→ **ASSIGNMENT**
Report each line of the listing below that holds "lists".

→ **RECORDS FOR PROCESSING**
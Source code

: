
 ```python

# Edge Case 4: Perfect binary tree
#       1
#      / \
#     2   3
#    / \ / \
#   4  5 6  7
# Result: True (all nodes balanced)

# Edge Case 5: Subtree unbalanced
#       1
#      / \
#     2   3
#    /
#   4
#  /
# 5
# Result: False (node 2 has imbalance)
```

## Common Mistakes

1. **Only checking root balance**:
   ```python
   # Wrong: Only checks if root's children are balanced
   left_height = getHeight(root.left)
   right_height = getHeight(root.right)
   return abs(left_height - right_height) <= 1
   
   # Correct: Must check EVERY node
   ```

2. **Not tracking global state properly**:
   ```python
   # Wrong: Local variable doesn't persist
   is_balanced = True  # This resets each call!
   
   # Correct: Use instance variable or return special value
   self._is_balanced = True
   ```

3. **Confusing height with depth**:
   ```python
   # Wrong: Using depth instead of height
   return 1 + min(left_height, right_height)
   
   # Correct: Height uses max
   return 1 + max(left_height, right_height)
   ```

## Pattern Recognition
* * *
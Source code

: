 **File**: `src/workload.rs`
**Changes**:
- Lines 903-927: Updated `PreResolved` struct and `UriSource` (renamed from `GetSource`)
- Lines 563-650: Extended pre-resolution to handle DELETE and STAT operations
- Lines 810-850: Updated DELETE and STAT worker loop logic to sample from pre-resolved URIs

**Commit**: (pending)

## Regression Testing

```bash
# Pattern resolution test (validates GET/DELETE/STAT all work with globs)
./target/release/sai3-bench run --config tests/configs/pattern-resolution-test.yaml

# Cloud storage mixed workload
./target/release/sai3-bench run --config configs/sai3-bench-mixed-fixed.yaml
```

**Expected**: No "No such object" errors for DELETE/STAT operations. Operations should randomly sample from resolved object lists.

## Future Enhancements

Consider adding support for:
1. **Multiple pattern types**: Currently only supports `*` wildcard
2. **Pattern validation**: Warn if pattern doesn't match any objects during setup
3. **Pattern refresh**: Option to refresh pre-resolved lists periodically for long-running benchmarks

→ **EXERCISE RESPONSE**
**Expected**: No "No such object" errors for DELETE/STAT operations. Operations should randomly sample from resolved object lists.
3. **Pattern refresh**: Option to refresh pre-resolved lists periodically for long-running benchmarks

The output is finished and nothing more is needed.